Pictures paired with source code
....................
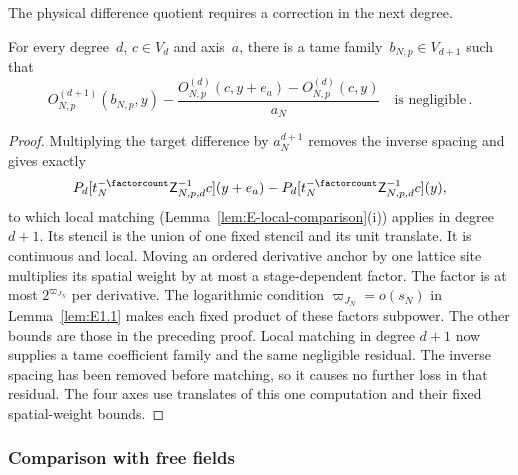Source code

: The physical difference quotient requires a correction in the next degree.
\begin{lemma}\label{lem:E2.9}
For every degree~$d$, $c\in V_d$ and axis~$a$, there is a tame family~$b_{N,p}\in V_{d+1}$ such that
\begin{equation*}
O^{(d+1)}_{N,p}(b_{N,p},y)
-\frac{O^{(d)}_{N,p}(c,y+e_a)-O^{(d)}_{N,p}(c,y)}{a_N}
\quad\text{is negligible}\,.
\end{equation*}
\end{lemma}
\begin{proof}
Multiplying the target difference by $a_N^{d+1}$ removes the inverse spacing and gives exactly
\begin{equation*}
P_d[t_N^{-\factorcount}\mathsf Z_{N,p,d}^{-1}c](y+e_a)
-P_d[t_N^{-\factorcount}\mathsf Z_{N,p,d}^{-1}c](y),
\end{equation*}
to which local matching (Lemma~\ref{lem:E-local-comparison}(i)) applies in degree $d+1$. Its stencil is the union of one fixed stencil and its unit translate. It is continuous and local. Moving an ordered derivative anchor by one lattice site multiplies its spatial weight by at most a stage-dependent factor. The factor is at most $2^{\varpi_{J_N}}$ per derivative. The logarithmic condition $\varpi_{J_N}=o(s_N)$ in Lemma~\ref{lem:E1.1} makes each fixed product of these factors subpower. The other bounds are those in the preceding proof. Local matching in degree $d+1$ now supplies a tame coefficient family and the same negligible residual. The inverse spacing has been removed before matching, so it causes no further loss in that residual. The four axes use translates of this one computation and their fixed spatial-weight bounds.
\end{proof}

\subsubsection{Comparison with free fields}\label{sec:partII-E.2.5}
....................
Task to complete:
Output the entries above exactly. Do not include the pictures.

Response to the task:
Source code

: The physical difference quotient requires a correction in the next degree.
\begin{lemma}\label{lem:E2.9}
For every degree~$d$, $c\in V_d$ and axis~$a$, there is a tame family~$b_{N,p}\in V_{d+1}$ such that
\begin{equation*}
O^{(d+1)}_{N,p}(b_{N,p},y)
-\frac{O^{(d)}_{N,p}(c,y+e_a)-O^{(d)}_{N,p}(c,y)}{a_N}
\quad\text{is negligible}\,.
\end{equation*}
\end{lemma}
\begin{proof}
Multiplying the target difference by $a_N^{d+1}$ removes the inverse spacing and gives exactly
\begin{equation*}
P_d[t_N^{-\factorcount}\mathsf Z_{N,p,d}^{-1}c](y+e_a)
-P_d[t_N^{-\factorcount}\mathsf Z_{N,p,d}^{-1}c](y),
\end{equation*}
to which local matching (Lemma~\ref{lem:E-local-comparison}(i)) applies in degree $d+1$. Its stencil is the union of one fixed stencil and its unit translate. It is continuous and local. Moving an ordered derivative anchor by one lattice site multiplies its spatial weight by at most a stage-dependent factor. The factor is at most $2^{\varpi_{J_N}}$ per derivative. The logarithmic condition $\varpi_{J_N}=o(s_N)$ in Lemma~\ref{lem:E1.1} makes each fixed product of these factors subpower. The other bounds are those in the preceding proof. Local matching in degree $d+1$ now supplies a tame coefficient family and the same negligible residual. The inverse spacing has been removed before matching, so it causes no further loss in that residual. The four axes use translates of this one computation and their fixed spatial-weight bounds.
\end{proof}

\subsubsection{Comparison with free fields}\label{sec:partII-E.2.5}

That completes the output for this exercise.